LIGHT deficiency attenuates acute kidney disease development in an in vivo experimental renal ischemia and reperfusion injury model

Abstract

AbstractIschemia-reperfusion (I/R), a leading risk factor of acute kidney injury (AKI), is associated with high mortality and risk of progression to chronic kidney disease. However, the molecular mechanism of I/R-AKI remains not fully understood, which hinders its efficient clinical treatment. In this study, we observed that LIGHT deficiency remarkably attenuated I/R-AKI, as evidenced by rescued renal function, ameliorated tubular cell apoptosis, and alleviated inflammatory responses. Consistently, blocking LIGHT signaling with its soluble receptor fusion proteins (HVEM-IgG-Fc or LTβR-IgG-Fc) improved I/R renal dysfunction. RNA-sequencing and corresponding results indicated that LIGHT promoted oxidative stress and inflammation triggered by ischemic injury. Moreover, LIGHT signaling augmented ischemic stress-induced mitochondrial dysfunction characterized by an imbalance in mitochondrial fission and fusion, decreased mtDNA copies, impaired mitophagy, and increased mitochondrial membrane potential (ΔΨm).
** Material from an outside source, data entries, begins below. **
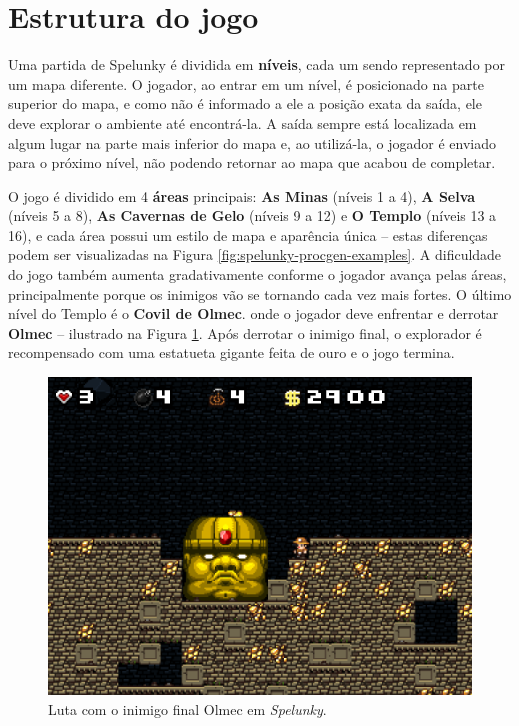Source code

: \section{\label{section:spelunky-structure}Estrutura do jogo}
Uma partida de Spelunky é dividida em \textbf{níveis}, cada um sendo
representado por um mapa diferente. O jogador, ao entrar em um nível, é
posicionado na parte superior do mapa, e como não é informado a ele a posição
exata da saída, ele deve explorar o ambiente até encontrá-la. A saída sempre
está localizada em algum lugar na parte mais inferior do mapa e, ao utilizá-la,
o jogador é enviado para o próximo nível, não podendo retornar ao mapa que
acabou de completar.

O jogo é dividido em 4 \textbf{áreas} principais: \textbf{As Minas} (níveis 1 a
4), \textbf{A Selva} (níveis 5 a 8), \textbf{As Cavernas de Gelo} (níveis 9 a
12) e \textbf{O Templo} (níveis 13 a 16), e cada área possui um estilo de mapa e
aparência única -- estas diferenças podem ser visualizadas na Figura
\ref{fig:spelunky-procgen-examples}. A dificuldade do jogo também aumenta
gradativamente conforme o jogador avança pelas áreas, principalmente porque os
inimigos vão se tornando cada vez mais fortes. O último nível do Templo é o
\textbf{Covil de Olmec}. onde o jogador deve enfrentar e derrotar \textbf{Olmec}
-- ilustrado na Figura \ref{fig:spelunky-olmec}. Após derrotar o inimigo final,
o explorador é recompensado com uma estatueta gigante feita de ouro e o jogo
termina.

\begin{figure}[htb!]
\centering
\includegraphics[width=.65\textwidth]{fig/spelunky-olmec.png}
\caption{Luta com o inimigo final Olmec em \textit{Spelunky}.}
\label{fig:spelunky-olmec}
\end{figure}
Mechanistically, LIGHT promoted mitochondrial fission by enhancing Drp1 phosphorylation (Ser616) and its translocation to the mitochondria. In conclusion, these results suggest that LIGHT-HVEM/LTβR signaling is critical for the I/R-AKI pathogenesis and it is further confirmed to be related to the increase in I/R-induced oxidative stress and mitochondria dysfunction, which may be the underlying mechanism of LIGHT signaling-mediated I/R-AKI.